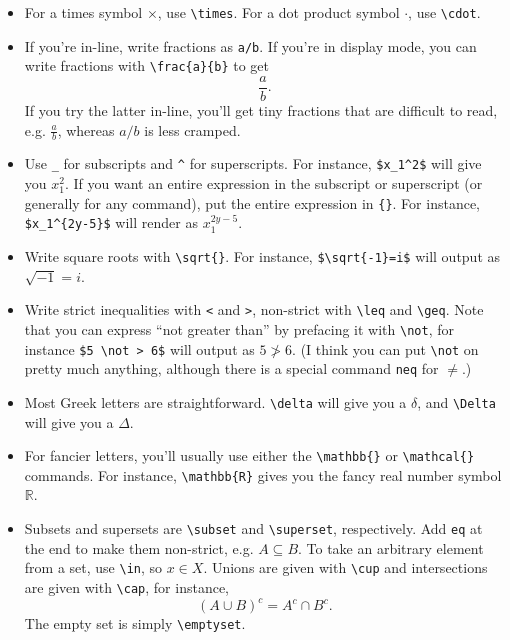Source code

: \documentclass[12pt]{article}
\begin{document}
	\begin{itemize}
\item For a times symbol $\times$, use \verb|\times|. For a dot product symbol
$\cdot$, use \verb|\cdot|.
		
\item If you're in-line, write fractions as \verb|a/b|. If you're in display
mode, you can write fractions with \verb|\frac{a}{b}| to get
			\[ \frac{a}{b}. \]
If you try the latter in-line, you'll get tiny fractions that are difficult to
read, e.g. $\frac{a}{b}$, whereas $a/b$ is less cramped.
		
\item Use \verb|_| for subscripts and \verb|^| for superscripts. For instance,
\verb|$x_1^2$| will give you $x_1^2$. If you want an entire expression in the
subscript or superscript (or generally for any command), put the entire
expression in \verb|{}|. For instance, \verb|$x_1^{2y-5}$| will render as
$x_1^{2y-5}$.
		
\item Write square roots with \verb|\sqrt{}|. For instance, \verb|$\sqrt{-1}=i$|
will output as $\sqrt{-1}=i$.
		
\item Write strict inequalities with \verb|<| and \verb|>|, non-strict with
\verb|\leq| and \verb|\geq|. Note that you can express ``not greater than'' by
prefacing it with \verb|\not|, for instance \verb|$5 \not > 6$| will output as
$5 \not > 6$. (I think you can put \verb|\not| on pretty much anything, although
there is a special command \verb|neq| for $\neq$.)
		
\item Most Greek letters are straightforward. \verb|\delta| will give you a
$\delta$, and \verb|\Delta| will give you a $\Delta$.
		
\item For fancier letters, you'll usually use either the \verb|\mathbb{}| or
\verb|\mathcal{}| commands. For instance, \verb|\mathbb{R}| gives you the fancy
real number symbol $\mathbb{R}$.
		
\item Subsets and supersets are \verb|\subset| and \verb|\superset|,
respectively. Add \verb|eq| at the end to make them non-strict, e.g. $A
\subseteq B$. To take an arbitrary element from a set, use \verb|\in|, so $x \in
X$. Unions are given with \verb|\cup| and intersections are given with
\verb|\cap|, for instance,
			\[	(A \cup B)^c=A^c \cap B^c . \]
		The empty set is simply \verb|\emptyset|. 
		

\end{itemize}
\end{document}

++++++++

• **Your objective**
Only lines belong in the copy: transcribe those from the start of the data through the line that contains "real number symbol", and skip the pictures.

• **Your solution**
Source code

: \documentclass[12pt]{article}
\begin{document}
	\begin{itemize}
\item For a times symbol $\times$, use \verb|\times|. For a dot product symbol
$\cdot$, use \verb|\cdot|.
		
\item If you're in-line, write fractions as \verb|a/b|. If you're in display
mode, you can write fractions with \verb|\frac{a}{b}| to get
			\[ \frac{a}{b}. \]
If you try the latter in-line, you'll get tiny fractions that are difficult to
read, e.g. $\frac{a}{b}$, whereas $a/b$ is less cramped.
		
\item Use \verb|_| for subscripts and \verb|^| for superscripts. For instance,
\verb|$x_1^2$| will give you $x_1^2$. If you want an entire expression in the
subscript or superscript (or generally for any command), put the entire
expression in \verb|{}|. For instance, \verb|$x_1^{2y-5}$| will render as
$x_1^{2y-5}$.
		
\item Write square roots with \verb|\sqrt{}|. For instance, \verb|$\sqrt{-1}=i$|
will output as $\sqrt{-1}=i$.
		
\item Write strict inequalities with \verb|<| and \verb|>|, non-strict with
\verb|\leq| and \verb|\geq|. Note that you can express ``not greater than'' by
prefacing it with \verb|\not|, for instance \verb|$5 \not > 6$| will output as
$5 \not > 6$. (I think you can put \verb|\not| on pretty much anything, although
there is a special command \verb|neq| for $\neq$.)
		
\item Most Greek letters are straightforward. \verb|\delta| will give you a
$\delta$, and \verb|\Delta| will give you a $\Delta$.
		
\item For fancier letters, you'll usually use either the \verb|\mathbb{}| or
\verb|\mathcal{}| commands. For instance, \verb|\mathbb{R}| gives you the fancy
real number symbol $\mathbb{R}$.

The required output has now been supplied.